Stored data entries
■ ■ ■ ■ ■

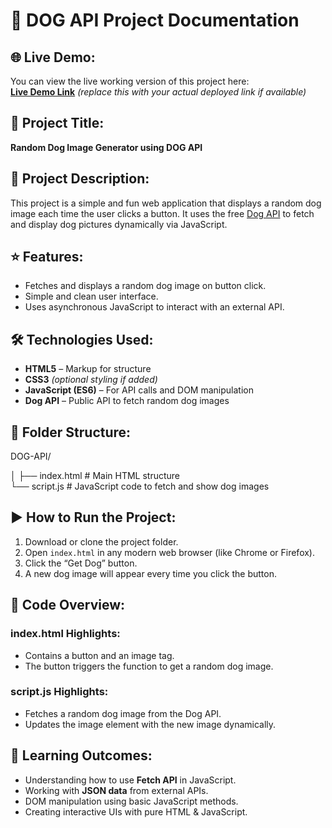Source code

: # 🐶 DOG API Project Documentation

## 🌐 Live Demo:
You can view the live working version of this project here:  
**[Live Demo Link](#)** *(replace this with your actual deployed link if available)*

## 📌 Project Title:
**Random Dog Image Generator using DOG API**

## 📝 Project Description:
This project is a simple and fun web application that displays a random dog image each time the user clicks a button. It uses the free [Dog API](https://dog.ceo/dog-api/) to fetch and display dog pictures dynamically via JavaScript.

## ⭐ Features:
- Fetches and displays a random dog image on button click.  
- Simple and clean user interface.  
- Uses asynchronous JavaScript to interact with an external API.

## 🛠️ Technologies Used:
- **HTML5** – Markup for structure  
- **CSS3** *(optional styling if added)*  
- **JavaScript (ES6)** – For API calls and DOM manipulation  
- **Dog API** – Public API to fetch random dog images  

## 📁 Folder Structure:

DOG-API/

│
├── index.html        # Main HTML structure  
└── script.js         # JavaScript code to fetch and show dog images  

## ▶️ How to Run the Project:
1. Download or clone the project folder.  
2. Open `index.html` in any modern web browser (like Chrome or Firefox).  
3. Click the “Get Dog” button.  
4. A new dog image will appear every time you click the button.

## 📂 Code Overview:

### index.html Highlights:
- Contains a button and an image tag.
- The button triggers the function to get a random dog image.

### script.js Highlights:
- Fetches a random dog image from the Dog API.
- Updates the image element with the new image dynamically.

## 🧠 Learning Outcomes:
- Understanding how to use **Fetch API** in JavaScript.  
- Working with **JSON data** from external APIs.  
- DOM manipulation using basic JavaScript methods.  
- Creating interactive UIs with pure HTML & JavaScript.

■ ■ ■ ■ ■

● **Requirement**: Your answer should hold exactly the lines from the one containing "- Understanding how" to the last line of the data, both included, and no others.

● **Result for this exercise**:
- Understanding how to use **Fetch API** in JavaScript.  
- Working with **JSON data** from external APIs.  
- DOM manipulation using basic JavaScript methods.  
- Creating interactive UIs with pure HTML & JavaScript.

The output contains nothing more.